We run down the street and I look back and see Anchise step off the lawn and into the street. His mind is like a storm and from that storm comes a wave, like that gigantic and terrifying wave at Lord Vert’s. We run but we can’t outrun this wave, which is monstrous and moves faster than any person can move. Just like before, I feel the confusion inside me. It scatters my thoughts and I can’t concentrate.
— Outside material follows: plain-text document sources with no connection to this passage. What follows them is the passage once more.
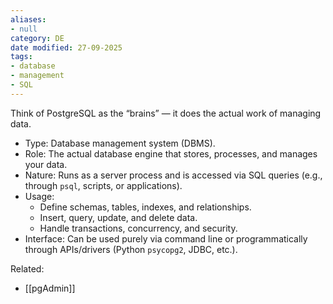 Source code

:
 ```yaml
---
aliases:
- null
category: DE
date modified: 27-09-2025
tags:
- database
- management
- SQL
---
```

Think of PostgreSQL as the “brains” — it does the actual work of managing data.

- Type: Database management system (DBMS).
- Role: The actual database engine that stores, processes, and manages your data.
- Nature: Runs as a server process and is accessed via SQL queries (e.g., through `psql`, scripts, or applications).
- Usage:
    - Define schemas, tables, indexes, and relationships.
    - Insert, query, update, and delete data.
    - Handle transactions, concurrency, and security.
- Interface: Can be used purely via command line or programmatically through APIs/drivers (Python `psycopg2`, JDBC, etc.).

Related:
- [[pgAdmin]]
Then a bus pulls up next to us; a large, creaky city bus. The door folds open with a cough and a snap.
Get in! Addyen shouts.
She doesn’t stop, just slows, and we have to run alongside and jump in through the narrow door. When we’re in, she accelerates. Unfortunately we’re talking bus, not sports car, so we sputter and cough forward. The bus is no match for the speed of the wave.
You’ve got to slow it down, Addyen thinks.
The wall of water is twenty feet high. It roars in my ears, and I can feel it trying to pull me back to it.
Catlin is throwing something at it, almost like stones that start to stack together to form a wall but collapse almost immediately.
I get behind Addyen and ask her what we can do to slow it down.
You joined when my husband threatened you. Do it again. Make a wall behind us.
I shout at Catlin that we have to join and make a wall. She says she understands. I say I don’t.
“Like this,” Catlin says, and tries to show us. It’s complicated. I see that we join hands again, join minds, but it’s hard to understand the building of the wall.